PROVIDED ENTRIES |
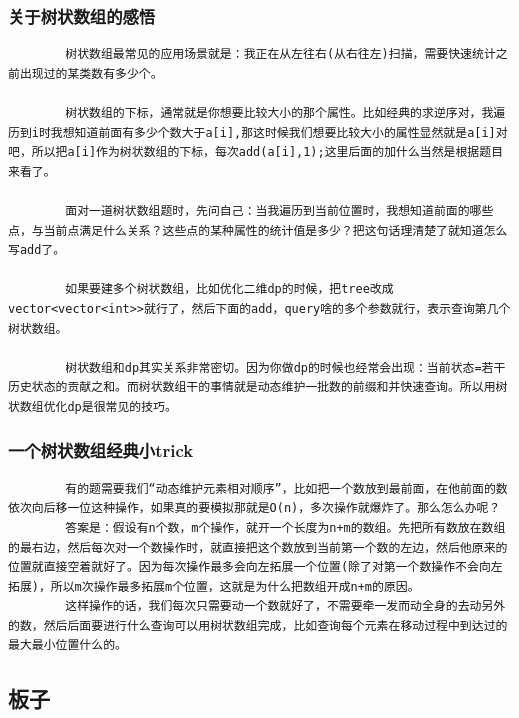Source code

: \documentclass[10pt, a4paper, twocolumn]{article} %
\begin{document}
    \subsubsection{关于树状数组的感悟}
    \begin{lstlisting}
        树状数组最常见的应用场景就是：我正在从左往右(从右往左)扫描，需要快速统计之前出现过的某类数有多少个。

        树状数组的下标，通常就是你想要比较大小的那个属性。比如经典的求逆序对，我遍历到i时我想知道前面有多少个数大于a[i],那这时候我们想要比较大小的属性显然就是a[i]对吧，所以把a[i]作为树状数组的下标，每次add(a[i],1);这里后面的加什么当然是根据题目来看了。

        面对一道树状数组题时，先问自己：当我遍历到当前位置时，我想知道前面的哪些点，与当前点满足什么关系？这些点的某种属性的统计值是多少？把这句话理清楚了就知道怎么写add了。

        如果要建多个树状数组，比如优化二维dp的时候，把tree改成vector<vector<int>>就行了，然后下面的add，query啥的多个参数就行，表示查询第几个树状数组。

        树状数组和dp其实关系非常密切。因为你做dp的时候也经常会出现：当前状态=若干历史状态的贡献之和。而树状数组干的事情就是动态维护一批数的前缀和并快速查询。所以用树状数组优化dp是很常见的技巧。
    \end{lstlisting}
    \subsubsection{一个树状数组经典小trick}
    \begin{lstlisting}
        有的题需要我们“动态维护元素相对顺序”，比如把一个数放到最前面，在他前面的数依次向后移一位这种操作，如果真的要模拟那就是O(n)，多次操作就爆炸了。那么怎么办呢？
        答案是：假设有n个数，m个操作，就开一个长度为n+m的数组。先把所有数放在数组的最右边，然后每次对一个数操作时，就直接把这个数放到当前第一个数的左边，然后他原来的位置就直接空着就好了。因为每次操作最多会向左拓展一个位置(除了对第一个数操作不会向左拓展)，所以m次操作最多拓展m个位置，这就是为什么把数组开成n+m的原因。
        这样操作的话，我们每次只需要动一个数就好了，不需要牵一发而动全身的去动另外的数，然后后面要进行什么查询可以用树状数组完成，比如查询每个元素在移动过程中到达过的最大最小位置什么的。
    \end{lstlisting}
    \subsection{板子}
\end{document}
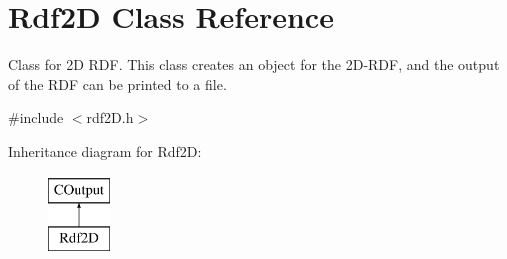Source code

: \hypertarget{classRdf2D}{}\section{Rdf2D Class Reference}
\label{classRdf2D}


Class for 2D R\+DF. This class creates an object for the 2D-\/\+R\+DF, and the output of the R\+DF can be printed to a file.  




{\ttfamily \#include $<$rdf2\+D.\+h$>$}

Inheritance diagram for Rdf2D\+:\begin{figure}[H]
\begin{center}
\leavevmode
\includegraphics[height=2.000000cm]{classRdf2D}
\end{center}
\end{figure}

ACTIVITY | Find every line in the records that uses the string "begin", then copy it.

RESULT OF THE TASK |
\begin{document}
    \begin{lstlisting}
    \begin{lstlisting}
Inheritance diagram for Rdf2D\+:\begin{figure}[H]
\begin{center}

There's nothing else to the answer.